Mobile man bikes path to raise awareness of voting rights struggle
Published 10:10 pm Monday, August 5, 2013
Jeffery Jones is by no means a bike enthusiast, nor did he enter the trek he is on with tremendous planning and foresight. But, Jones began his bike ride from Marion to Montgomery with the primary focus of raising awareness of voting rights, the impact it has had on America and the problem with the recent Supreme Court decision he said “gutted” the iconic act that turns 50 today.
With a hand-crafted pine box coffin attached to a bike trailer, connected to his bicycle, Jones, a paralegal from Mobile, intends to finish his travel to Montgomery in time for a planned candle-light vigil in Montgomery, honoring the Voting Rights Act and calling on Congress to undo the recent court decision.
“This is not about me, this is not about my generation. This is about raising awareness about the importance of the Voting Rights Act, what it means to African Americans, what it means to all Americans,” Jones said. “These kids, this generation, really does not have a clue the fight that was fought so many years ago to get this act passed. They have no idea. They need to be out here with me, with us, fighting for changes.”
Earlier this year, the U.S. Supreme Court decided to remove a portion of the Voting Rights Act, Section 4 that dealt with those states, those areas that were required to get Justice Department approval before making any changes to voting laws, procedures. Those procedures, those laws, that were part of Section 5, were in essence “gutted” by the court’s decision to remove the criteria for which areas were required to comply.
“We want Section 5 revitalized,” State Sen. Hank Sanders, who has helped organize many of the voting rights anniversary events, planned for Tuesday throughout Alabama, and in other states. “Really, what [Supreme Court] did, they stabbed Section 5 in the back by striking down part of Section 4.”

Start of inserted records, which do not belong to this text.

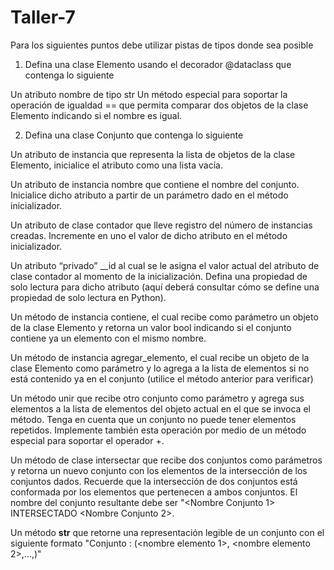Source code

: # Taller-7
Para los siguientes puntos debe utilizar pistas de tipos donde sea posible

1. Defina una clase Elemento usando el decorador @dataclass que contenga lo siguiente

Un atributo nombre de tipo str
Un método especial para soportar la operación de igualdad == que permita comparar dos objetos de la clase Elemento indicando si el nombre es igual.

2. Defina una clase Conjunto que contenga lo siguiente

Un atributo de instancia que representa la lista de objetos de la clase Elemento, inicialice el atributo como una lista vacía.

Un atributo de instancia nombre que contiene el nombre del conjunto. Inicialice dicho atributo a partir de un parámetro dado en el método inicializador.

Un atributo de clase contador que lleve registro del número de instancias creadas. Incremente en uno el valor de dicho atributo en el método inicializador.

Un atributo “privado” __id al cual se le asigna el valor actual del atributo de clase contador al momento de la inicialización. Defina una propiedad de solo lectura para dicho atributo (aquí deberá consultar cómo se define una propiedad de solo lectura en Python).

Un método de instancia contiene, el cual recibe como parámetro un objeto de la clase Elemento y retorna un valor bool indicando si el conjunto contiene ya un elemento con el mismo nombre.

Un método de instancia agregar_elemento, el cual recibe un objeto de la clase Elemento como parámetro y lo agrega a la lista de elementos si no está contenido ya en el conjunto (utilice el método anterior para verificar)

Un método unir que recibe otro conjunto como parámetro y agrega sus elementos a la lista de elementos del objeto actual en el que se invoca el método. Tenga en cuenta que un conjunto no puede tener elementos repetidos. Implemente también esta operación por medio de un método especial para soportar el operador +.

Un método de clase intersectar que recibe dos conjuntos como parámetros y retorna un nuevo conjunto con los elementos de la intersección de los conjuntos dados. Recuerde que la intersección de dos conjuntos está conformada por los elementos que pertenecen a ambos conjuntos. El nombre del conjunto resultante debe ser "<Nombre Conjunto 1> INTERSECTADO <Nombre Conjunto 2>.

Un método __str__ que retorne una representación legible de un conjunto con el siguiente formato
"Conjunto <nombre>: (<nombre elemento 1>, <nombre elemento 2>,...,<nombre elemento n>)"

Marion was the ideal starting point for Jones’ trip in his mind, considering it is the location where an Alabama State Trooper killed Jimmy Lee Jackson, a civil rights activist, on Feb. 26, 1965.
The killing sparked outrage that led to additional protests including the events on March 7, 1965, Bloody Sunday.
It was that event, the beatings and attacks by law enforcement officials on those seeking to march from Selma to Montgomery, that is credited with galvanizing the nation for the need for changes to voting rights and the ultimate writing and passage of the Voting Rights Act of 1965 on Aug. 6.
“Voting, and the ability to cast a vote, is so important. When we vote and elect our leaders it is they who go and make the laws that the police enforce,” Jones said. “People asked me how [George Zimmerman] can be found not guilty for killing Trayvon Martin and I tell them it is the laws that were passed and the elected leaders who passed them.”
Jones said he hopes others rise up with he and others to call for immediate changes to the Voting Rights Act, strengthening what was impacted by the Supreme Court’s decision.
“The voting right is the right that protects all other rights. So, if you lose your voting rights you will eventually lose all of your other rights,” Sanders said. “There’s no right more important than the right to vote. It’s the rights guard. It guards all other rights.”